Concept art by Mary Blair. &copy Disney.

Storyboard to Film Comparison—Opening Sequence

To assist in the animation of Cinderella, Walt Disney had most of the scenes involving human characters filmed using real actors in costume. The storyboards for Cinderella provide a unique blend of Photostat copies of still frames from this film intermingled with traditional hand drawn artists' renditions. This segment presents a split screen for the opening sequence of the movie, comparing a sampling of these fascinating and unusual storyboards with the final film.

1922 Cinderella Laugh-O-grams: Cinderella

A look back at the early days of Walt Disney's career, highlighting Walt's unusual black-and-white, silent animation—the earliest existing animation done by Disney.

Excerpt from “The Mickey Mouse Club” with Helene Stanley (original Air date: January 24, 1956.) Helene Stanley was the live action model used for Cinderella, and she gamely sings some of the songs from the film and interacts with the Mouseketeers.

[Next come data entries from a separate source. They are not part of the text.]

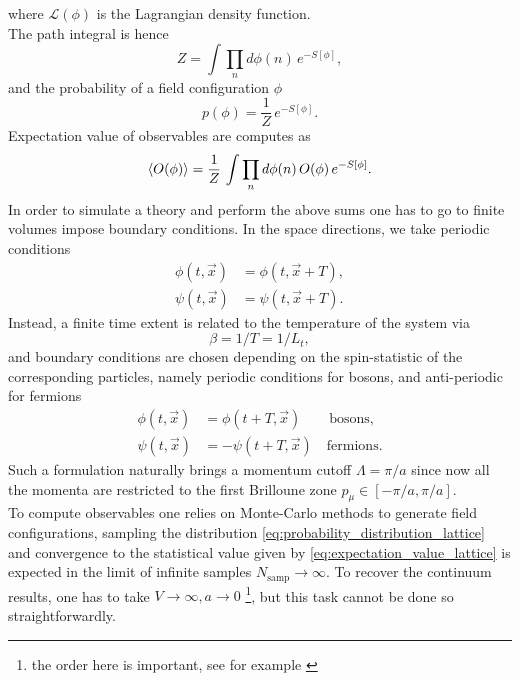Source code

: where $\mathcal{L}(\phi)$ is the Lagrangian density function.  \\
The path integral is hence
\begin{equation*}
    Z = \int \prod_n d\phi(n) \, e^{-S[\phi]},
\end{equation*}
and the probability of a field configuration $\phi$
\begin{equation}
    p(\phi) = \frac{1}{Z} \, e^{-S[\phi]}.
    \label{eq:probability_distribution_lattice}
\end{equation}
Expectation value of observables are computes as
\begin{equation}
    \left\langle O(\phi) \right\rangle  = \frac{1}{Z} \, \int \prod_n d\phi(n) \, O(\phi) \, e^{-S[\phi]}.
    \label{eq:expectation_value_lattice}
\end{equation}
In order to simulate a theory and perform the above sums one has to go to finite volumes impose boundary conditions. In the space directions, we take periodic conditions 
\begin{equation*}
    \begin{aligned}
        \phi(t, \vec x) &= \phi(t, \vec x + T), \\
        \psi(t, \vec x) &= \psi(t, \vec x + T).
    \end{aligned}
\end{equation*}
Instead, a finite time extent is related to the temperature of the system \cite{le_bellac_1996,rothe_LGT} via
\begin{equation*}
    \beta = 1/T = 1/L_t,
\end{equation*}
and boundary conditions are chosen depending on the spin-statistic of the corresponding particles, namely periodic conditions for bosons, and anti-periodic for fermions
\begin{equation*}
    \begin{aligned}
        \phi(t, \vec x) &= \phi(t + T, \vec x) \qquad \text{bosons}, \\
        \psi(t, \vec x) &= -\psi(t + T, \vec x) \quad \text{fermions}.
    \end{aligned}
\end{equation*}
Such a formulation naturally brings a momentum cutoff $\Lambda = \pi/a$ since now all the momenta are restricted to the first Brilloune zone $p_\mu \in [-\pi/a, \pi/a]$. \\
To compute observables one relies on Monte-Carlo methods to generate field configurations, sampling the distribution \eqref{eq:probability_distribution_lattice} and convergence to the statistical value given by \eqref{eq:expectation_value_lattice} is expected in the limit of infinite samples $N_\text{samp} \to \infty$. To recover the continuum results, one has to take $V \to \infty, a \to 0$ \footnote{the order here is important, see for example \cite{seiler,friedli_velenik_2017}}, but this task cannot be done so straightforwardly.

Mice prepare to help Cinderella. &copy Disney.

Theatrical Trailers

This section contains the original release trailer and reissue trailers from 1965, 1973, 1981, and 1987. The main reason to watch the trailers is to see how trailers themselves have changed over the years. Additionally, seeing the sad condition of the film in the trailers makes you feel even more grateful for the restored DVD version.

Games and Activities

“The House of Royalty” features fashion designer Isaac Mizrahi and some of the cast from Extreme Makeover: Home Edition. “Sally,” (Alyson Stoner) from Mike's Super Short Show on the Disney Channel, does a dress makeover with Mizrahi and a room makeover with Paul DiMeo, Michael Moloney, and Constance Ramos (sorry, Ty fans.) The featurette reeks of ABC tie-ins, but as with the other advertising ploys, your children will overlook it to see some of their favorite TV personalities. At least it is a more logical choice than the “ESPN Cinderella Stories.”

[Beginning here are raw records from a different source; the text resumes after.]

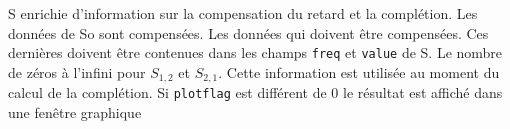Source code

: %
%
%
%
%
%
%
%
{\fitem[So] S enrichie d'information sur la compensation du retard et la
  compl\'etion. Les donn\'ees de So sont compens\'ees.}
{\fitem[S] Les donn\'ees qui doivent \^etre compens\'ees. Ces derni\`eres 
doivent \^etre contenues dans les champs \texttt{freq} et \texttt{value} de S.
\fitem[zeros=DVC.CDAFS.zeros\_at\_inf] Le nombre de z\'eros \`a l'infini pour
$S_{1,2}$ et $S_{2,1}$. Cette information est utilis\'ee au moment du
calcul de la compl\'etion.
\fitem[plotflag=DVC.CDAFS.plot\_flag] Si \texttt{plotflag} est diff\'erent de 0 le
r\'esultat est affich\'e dans une fen\^etre graphique}
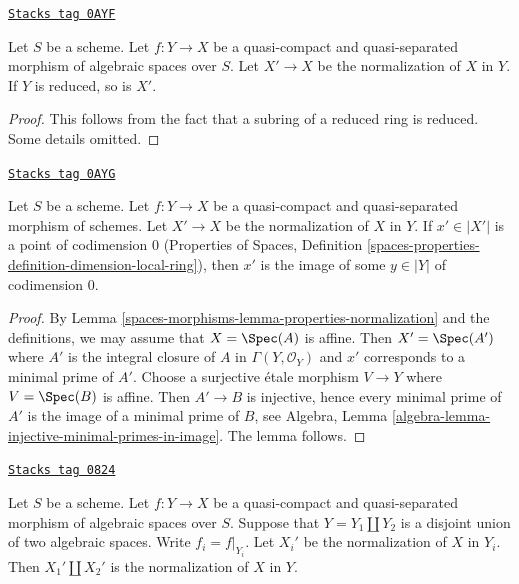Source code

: \begin{lemma}
\label{spaces-morphisms-lemma-normalization-in-reduced}
\href{https://stacks.math.columbia.edu/tag/0AYF}{\texttt{Stacks tag 0AYF}}

Let $S$ be a scheme. Let $f : Y \to X$ be a quasi-compact and
quasi-separated morphism of algebraic spaces over $S$.
Let $X' \to X$ be the normalization of $X$ in $Y$.
If $Y$ is reduced, so is $X'$.
\end{lemma}

\begin{proof}
This follows from the fact that a subring of a reduced ring is reduced.
Some details omitted.
\end{proof}

\begin{lemma}
\label{spaces-morphisms-lemma-normalization-generic}
\href{https://stacks.math.columbia.edu/tag/0AYG}{\texttt{Stacks tag 0AYG}}

Let $S$ be a scheme. Let $f : Y \to X$ be a quasi-compact and quasi-separated
morphism of schemes. Let $X' \to X$ be the normalization of $X$ in $Y$.
If $x' \in |X'|$ is a point of codimension $0$
(Properties of Spaces, Definition
\ref{spaces-properties-definition-dimension-local-ring}), then
$x'$ is the image of some $y \in |Y|$ of codimension $0$.
\end{lemma}

\begin{proof}
By Lemma \ref{spaces-morphisms-lemma-properties-normalization} and the definitions, we may
assume that $X = \Spec(A)$ is affine. Then $X' = \Spec(A')$ where $A'$ is
the integral closure of $A$ in $\Gamma(Y, \mathcal{O}_Y)$ and $x'$ corresponds
to a minimal prime of $A'$. Choose a surjective \'etale
morphism $V \to Y$ where $V = \Spec(B)$ is affine. Then
$A' \to B$ is injective, hence every minimal prime of $A'$ is
the image of a minimal prime of $B$, see
Algebra, Lemma \ref{algebra-lemma-injective-minimal-primes-in-image}.
The lemma follows.
\end{proof}

\begin{lemma}
\label{spaces-morphisms-lemma-normalization-in-disjoint-union}
\href{https://stacks.math.columbia.edu/tag/0824}{\texttt{Stacks tag 0824}}

Let $S$ be a scheme.
Let $f : Y \to X$ be a quasi-compact and quasi-separated morphism of
algebraic spaces over $S$.
Suppose that $Y = Y_1 \amalg Y_2$ is a disjoint union of two
algebraic spaces.
Write $f_i = f|_{Y_i}$. Let $X_i'$ be the normalization of $X$ in $Y_i$.
Then $X_1' \amalg X_2'$ is the normalization of $X$ in $Y$.
\end{lemma}

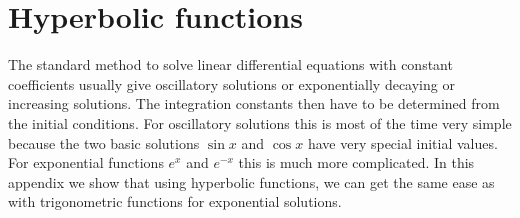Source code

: %
%
%
\chapter{Hyperbolic functions
\label{chapter:hyperbolicfunctions}}
The standard method to solve linear differential equations with constant
coefficients usually give oscillatory solutions or exponentially
decaying or increasing solutions.
The integration constants then have to be determined from the initial
conditions.
For oscillatory solutions this is most of the time very simple because
the two basic solutions $\sin x$ and $\cos x$ have very special 
initial values.
For exponential functions $e^x$ and $e^{-x}$ this is much more
complicated.
In this appendix we show that using hyperbolic functions, we can
get the same ease as with trigonometric functions for exponential
solutions.



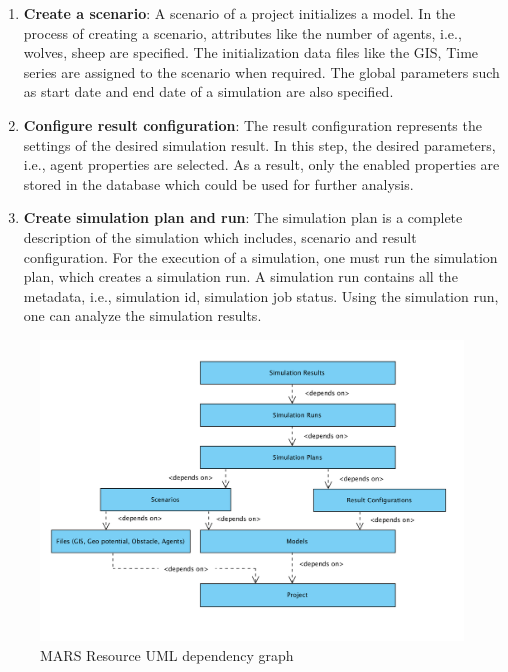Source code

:\begin{enumerate}
            \item 
                \textbf{Create a scenario}: A scenario of a project initializes a model.
                In the process of creating a scenario, attributes like the number of agents, i.e., wolves, sheep are specified. 
                The initialization data files like the GIS, Time series are assigned to the scenario when required. 
                The global parameters such as start date and end date of a simulation are also specified.

            \item 
                \textbf{Configure result configuration}: The result configuration represents the settings of the desired simulation result. In this step, the desired parameters,
                i.e., agent properties are selected. As a result, only the enabled properties are stored in the database which could be used for further analysis.

            \item  
                \textbf{Create simulation plan and run}: The simulation plan is a complete description of the
                 simulation which includes, scenario and result configuration. For the execution of a simulation,
                 one must run the simulation plan, which creates
                 a simulation run. A simulation run contains all the metadata, i.e., simulation id, simulation 
                 job status. Using the simulation run, one can analyze the 
                 simulation results.
        \end{enumerate} 
        
        \begin{figure}[H]
            \centering \includegraphics[scale=0.6]{grafiken/marsDependency.png}
            \caption{MARS Resource UML dependency graph}
            \label{fig:marsDependency}
        \end{figure}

“The Royal Life DVD-ROM Design Studio”

There are three games on the DVD-ROM: Princess Gown Designer, Palace Designer, and Dream Room Makeover. All three are similar in style; kids can click on various options and create various rooms and dresses. One interesting feature allows kids to place their own picture (either scanned or from digital files already on the computer) on the mannequin. The games are best suited for children ages 5 to 9.

“Princess Pajama Jam” is a recycled featurette from Disney Princess Party Vol. 2. It's a dance session with a narrator calling out moves like at a square dance while clips of princesses play on the screen. Only interesting to very young children.

Music and More

This section contains many of the original demo recordings for songs that were eventually cut from the final film, including “Dancing on a Cloud,” discussed by Don Hahn in the previous featurette. It also contains the complete title song “Cinderella“ as an original demo recording.

The Video, Audio and Interface

The restored film is presented in the original theatrical aspect ratio 1:33.1. As I gushed about in the opening paragraph, you won't believe how clean and crisp the picture is and how bright the colors are. The film has never looked so good—not even in its first release. You can choose from two different audio versions: The 5.1 Disney Enhanced Home Theater Mix (designed with newer home theater systems in mind) and the original theatrical soundtrack version. Since we have a traditional TV set-up in our house, we chose the original soundtrack. The soundtrack has been completely restored and complements the beautiful visuals.

The interface is animated and matches well with the visuals of the film. Since there are so many special features on both discs, children (and adults) can become a bit muddled trying to find the particular song or feature they would like to watch. The DVD guide that comes with this version has a navigational overview which is very helpful, so I would suggest keeping it near the remote until the family gets familiar with the features.

&copy Disney.

The Final Evaluation

Even if the DVD had no bonus features at all, the movie by itself is a must-own for most Disney animation fans. The many featurette are icing on the cake. Sure, there are a few clinkers with some of the ABC and Disney channel tie-ins, but overall this is an extremely detailed and high quality release.

And they lived happily ever after. &copy Disney.